**Provided information:**
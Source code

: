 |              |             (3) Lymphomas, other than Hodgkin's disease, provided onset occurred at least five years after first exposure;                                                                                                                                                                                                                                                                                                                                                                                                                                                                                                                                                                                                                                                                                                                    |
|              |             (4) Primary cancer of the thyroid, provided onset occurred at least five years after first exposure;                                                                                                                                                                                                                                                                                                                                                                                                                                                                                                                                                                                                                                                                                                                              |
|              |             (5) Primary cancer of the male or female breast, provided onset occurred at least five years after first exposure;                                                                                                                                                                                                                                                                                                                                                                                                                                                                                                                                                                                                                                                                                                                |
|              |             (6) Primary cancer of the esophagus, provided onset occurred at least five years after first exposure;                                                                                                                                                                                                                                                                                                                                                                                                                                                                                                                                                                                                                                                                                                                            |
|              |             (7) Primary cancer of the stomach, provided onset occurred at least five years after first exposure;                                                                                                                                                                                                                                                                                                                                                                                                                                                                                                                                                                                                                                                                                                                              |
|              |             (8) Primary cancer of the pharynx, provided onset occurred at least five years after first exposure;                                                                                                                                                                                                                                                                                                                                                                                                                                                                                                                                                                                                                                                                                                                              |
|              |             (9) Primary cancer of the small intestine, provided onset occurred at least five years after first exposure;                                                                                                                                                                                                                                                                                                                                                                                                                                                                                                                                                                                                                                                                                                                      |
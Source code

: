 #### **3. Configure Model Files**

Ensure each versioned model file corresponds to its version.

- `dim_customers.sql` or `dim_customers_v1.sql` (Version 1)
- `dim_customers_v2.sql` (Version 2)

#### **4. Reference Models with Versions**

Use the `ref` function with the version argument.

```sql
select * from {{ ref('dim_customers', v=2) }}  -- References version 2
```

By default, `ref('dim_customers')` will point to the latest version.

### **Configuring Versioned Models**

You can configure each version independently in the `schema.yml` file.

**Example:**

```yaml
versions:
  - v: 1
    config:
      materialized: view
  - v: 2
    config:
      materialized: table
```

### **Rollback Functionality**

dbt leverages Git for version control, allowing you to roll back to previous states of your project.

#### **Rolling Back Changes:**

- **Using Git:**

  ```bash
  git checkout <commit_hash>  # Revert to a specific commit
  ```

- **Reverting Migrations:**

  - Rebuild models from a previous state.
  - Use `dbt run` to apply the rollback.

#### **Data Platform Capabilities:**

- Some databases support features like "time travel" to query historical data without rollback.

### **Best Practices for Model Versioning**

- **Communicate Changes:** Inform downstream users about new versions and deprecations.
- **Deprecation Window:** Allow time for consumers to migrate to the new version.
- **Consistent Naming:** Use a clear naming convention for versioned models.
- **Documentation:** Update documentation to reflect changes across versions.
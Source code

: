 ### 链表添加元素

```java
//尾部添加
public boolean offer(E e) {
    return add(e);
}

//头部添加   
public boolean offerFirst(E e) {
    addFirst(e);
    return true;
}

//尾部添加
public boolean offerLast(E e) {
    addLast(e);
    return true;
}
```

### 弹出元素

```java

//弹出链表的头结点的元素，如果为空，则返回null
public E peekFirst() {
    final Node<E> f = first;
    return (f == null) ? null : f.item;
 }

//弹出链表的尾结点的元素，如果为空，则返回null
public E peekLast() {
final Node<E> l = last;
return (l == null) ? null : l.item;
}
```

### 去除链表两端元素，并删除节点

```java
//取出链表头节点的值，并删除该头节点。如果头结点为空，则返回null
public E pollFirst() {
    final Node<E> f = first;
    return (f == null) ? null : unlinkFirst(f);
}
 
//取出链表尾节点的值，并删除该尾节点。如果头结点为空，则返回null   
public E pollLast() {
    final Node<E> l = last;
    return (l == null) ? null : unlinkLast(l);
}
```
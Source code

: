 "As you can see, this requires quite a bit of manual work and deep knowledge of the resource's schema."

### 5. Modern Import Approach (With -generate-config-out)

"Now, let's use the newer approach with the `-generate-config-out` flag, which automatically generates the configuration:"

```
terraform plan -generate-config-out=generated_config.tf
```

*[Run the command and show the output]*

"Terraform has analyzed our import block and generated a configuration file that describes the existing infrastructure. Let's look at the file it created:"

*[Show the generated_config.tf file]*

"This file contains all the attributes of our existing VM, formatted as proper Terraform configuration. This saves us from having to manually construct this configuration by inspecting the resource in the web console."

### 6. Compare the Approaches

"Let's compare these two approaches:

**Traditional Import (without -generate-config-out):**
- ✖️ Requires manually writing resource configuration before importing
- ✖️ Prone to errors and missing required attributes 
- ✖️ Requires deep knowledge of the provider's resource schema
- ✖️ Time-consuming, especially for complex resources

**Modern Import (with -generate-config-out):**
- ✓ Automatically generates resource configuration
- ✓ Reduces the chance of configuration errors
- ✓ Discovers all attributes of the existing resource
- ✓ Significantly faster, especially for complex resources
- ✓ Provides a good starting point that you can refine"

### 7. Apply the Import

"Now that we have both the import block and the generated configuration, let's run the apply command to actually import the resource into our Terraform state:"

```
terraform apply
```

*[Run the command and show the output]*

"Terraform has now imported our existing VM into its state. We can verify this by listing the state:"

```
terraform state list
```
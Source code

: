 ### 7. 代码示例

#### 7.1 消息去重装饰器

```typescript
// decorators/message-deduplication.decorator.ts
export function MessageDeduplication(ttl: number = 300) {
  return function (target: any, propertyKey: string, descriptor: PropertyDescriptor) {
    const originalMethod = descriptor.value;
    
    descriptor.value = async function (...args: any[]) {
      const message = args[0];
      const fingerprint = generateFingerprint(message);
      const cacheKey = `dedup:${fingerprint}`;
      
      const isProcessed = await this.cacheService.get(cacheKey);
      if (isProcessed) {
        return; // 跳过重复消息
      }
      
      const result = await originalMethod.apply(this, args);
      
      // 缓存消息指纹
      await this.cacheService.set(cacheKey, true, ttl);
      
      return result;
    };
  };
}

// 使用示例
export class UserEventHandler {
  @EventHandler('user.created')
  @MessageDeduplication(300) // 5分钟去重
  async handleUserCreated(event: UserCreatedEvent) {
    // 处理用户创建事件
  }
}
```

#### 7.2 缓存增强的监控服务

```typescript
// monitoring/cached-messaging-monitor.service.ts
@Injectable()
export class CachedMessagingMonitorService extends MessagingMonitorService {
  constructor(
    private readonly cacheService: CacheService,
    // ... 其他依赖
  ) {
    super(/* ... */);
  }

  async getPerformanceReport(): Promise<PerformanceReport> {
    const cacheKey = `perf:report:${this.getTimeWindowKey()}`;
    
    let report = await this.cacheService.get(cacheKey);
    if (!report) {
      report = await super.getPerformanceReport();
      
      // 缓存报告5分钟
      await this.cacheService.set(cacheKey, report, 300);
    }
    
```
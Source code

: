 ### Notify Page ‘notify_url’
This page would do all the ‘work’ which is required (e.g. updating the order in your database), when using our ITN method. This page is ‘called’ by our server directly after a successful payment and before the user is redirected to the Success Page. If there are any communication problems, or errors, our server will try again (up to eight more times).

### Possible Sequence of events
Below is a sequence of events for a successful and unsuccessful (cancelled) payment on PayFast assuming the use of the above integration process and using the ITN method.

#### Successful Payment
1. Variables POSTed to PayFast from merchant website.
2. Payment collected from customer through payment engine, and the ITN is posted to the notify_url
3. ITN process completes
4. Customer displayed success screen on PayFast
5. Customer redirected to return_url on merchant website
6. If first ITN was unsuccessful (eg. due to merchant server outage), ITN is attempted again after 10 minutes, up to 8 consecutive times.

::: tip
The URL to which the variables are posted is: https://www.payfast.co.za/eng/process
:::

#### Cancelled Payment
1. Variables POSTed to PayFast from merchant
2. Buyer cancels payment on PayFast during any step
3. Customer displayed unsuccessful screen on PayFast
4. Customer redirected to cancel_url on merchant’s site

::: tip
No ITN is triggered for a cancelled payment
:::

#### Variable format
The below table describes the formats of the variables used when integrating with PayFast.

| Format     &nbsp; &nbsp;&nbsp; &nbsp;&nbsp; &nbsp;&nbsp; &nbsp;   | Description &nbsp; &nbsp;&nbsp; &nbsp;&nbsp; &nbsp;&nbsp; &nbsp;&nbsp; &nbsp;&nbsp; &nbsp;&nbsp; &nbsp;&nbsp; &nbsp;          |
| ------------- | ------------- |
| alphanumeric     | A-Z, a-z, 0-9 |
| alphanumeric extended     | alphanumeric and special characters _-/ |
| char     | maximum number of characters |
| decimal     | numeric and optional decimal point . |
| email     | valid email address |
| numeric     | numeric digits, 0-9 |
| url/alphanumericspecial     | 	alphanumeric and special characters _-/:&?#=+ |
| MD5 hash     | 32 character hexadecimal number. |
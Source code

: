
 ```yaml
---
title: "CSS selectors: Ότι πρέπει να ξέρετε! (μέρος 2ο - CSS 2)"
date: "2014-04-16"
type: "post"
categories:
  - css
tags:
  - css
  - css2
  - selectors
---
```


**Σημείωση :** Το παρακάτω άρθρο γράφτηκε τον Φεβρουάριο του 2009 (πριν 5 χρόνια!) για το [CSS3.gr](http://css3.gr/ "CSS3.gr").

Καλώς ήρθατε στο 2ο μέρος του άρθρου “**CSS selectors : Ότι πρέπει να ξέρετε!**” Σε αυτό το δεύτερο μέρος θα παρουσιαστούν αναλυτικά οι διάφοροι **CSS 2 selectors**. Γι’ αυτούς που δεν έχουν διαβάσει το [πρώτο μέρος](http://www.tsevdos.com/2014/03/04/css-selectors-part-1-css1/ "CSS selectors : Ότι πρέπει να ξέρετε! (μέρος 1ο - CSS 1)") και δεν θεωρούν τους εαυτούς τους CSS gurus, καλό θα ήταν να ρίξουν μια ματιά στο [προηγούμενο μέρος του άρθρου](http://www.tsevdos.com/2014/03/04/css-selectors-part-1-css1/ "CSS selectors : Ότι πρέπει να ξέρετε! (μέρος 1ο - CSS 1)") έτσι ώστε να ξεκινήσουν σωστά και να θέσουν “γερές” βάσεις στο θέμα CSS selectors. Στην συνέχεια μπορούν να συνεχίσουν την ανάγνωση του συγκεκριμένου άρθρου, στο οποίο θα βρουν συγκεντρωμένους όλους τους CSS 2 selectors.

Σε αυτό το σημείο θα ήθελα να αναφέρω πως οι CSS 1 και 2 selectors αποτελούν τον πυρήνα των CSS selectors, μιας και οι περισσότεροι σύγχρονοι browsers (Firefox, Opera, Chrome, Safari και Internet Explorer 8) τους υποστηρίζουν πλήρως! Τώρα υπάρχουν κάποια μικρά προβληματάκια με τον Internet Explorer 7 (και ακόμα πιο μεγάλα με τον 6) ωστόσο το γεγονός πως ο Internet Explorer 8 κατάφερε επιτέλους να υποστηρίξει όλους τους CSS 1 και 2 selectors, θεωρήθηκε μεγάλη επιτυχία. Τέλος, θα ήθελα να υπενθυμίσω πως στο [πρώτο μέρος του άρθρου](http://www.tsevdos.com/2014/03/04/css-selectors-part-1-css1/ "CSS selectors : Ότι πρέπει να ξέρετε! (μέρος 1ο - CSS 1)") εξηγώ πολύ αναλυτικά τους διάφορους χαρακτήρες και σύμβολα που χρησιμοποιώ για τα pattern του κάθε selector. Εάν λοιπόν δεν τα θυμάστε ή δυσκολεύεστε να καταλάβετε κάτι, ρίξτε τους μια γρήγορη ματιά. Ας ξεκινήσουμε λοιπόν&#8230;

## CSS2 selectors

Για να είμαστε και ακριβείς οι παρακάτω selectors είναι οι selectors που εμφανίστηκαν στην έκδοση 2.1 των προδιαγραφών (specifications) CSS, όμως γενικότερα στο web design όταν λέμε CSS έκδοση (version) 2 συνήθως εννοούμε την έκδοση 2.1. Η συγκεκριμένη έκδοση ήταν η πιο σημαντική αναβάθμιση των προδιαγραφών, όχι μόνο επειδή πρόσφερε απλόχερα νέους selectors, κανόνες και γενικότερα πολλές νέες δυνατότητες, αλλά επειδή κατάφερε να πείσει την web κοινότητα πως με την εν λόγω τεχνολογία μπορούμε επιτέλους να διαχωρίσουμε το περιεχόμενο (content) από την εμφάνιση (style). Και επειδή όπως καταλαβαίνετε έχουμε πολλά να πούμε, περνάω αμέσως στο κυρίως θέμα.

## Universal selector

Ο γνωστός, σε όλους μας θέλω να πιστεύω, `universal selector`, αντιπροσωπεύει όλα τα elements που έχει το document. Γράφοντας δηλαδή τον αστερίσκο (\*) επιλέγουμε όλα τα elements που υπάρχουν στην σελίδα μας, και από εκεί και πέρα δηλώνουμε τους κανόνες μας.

**Exercise directions:**
Copy each line of the records that contains the word "point".

**Output:**
By default, `ref('dim_customers')` will point to the latest version.
- ✓ Provides a good starting point that you can refine"
| decimal     | numeric and optional decimal point . |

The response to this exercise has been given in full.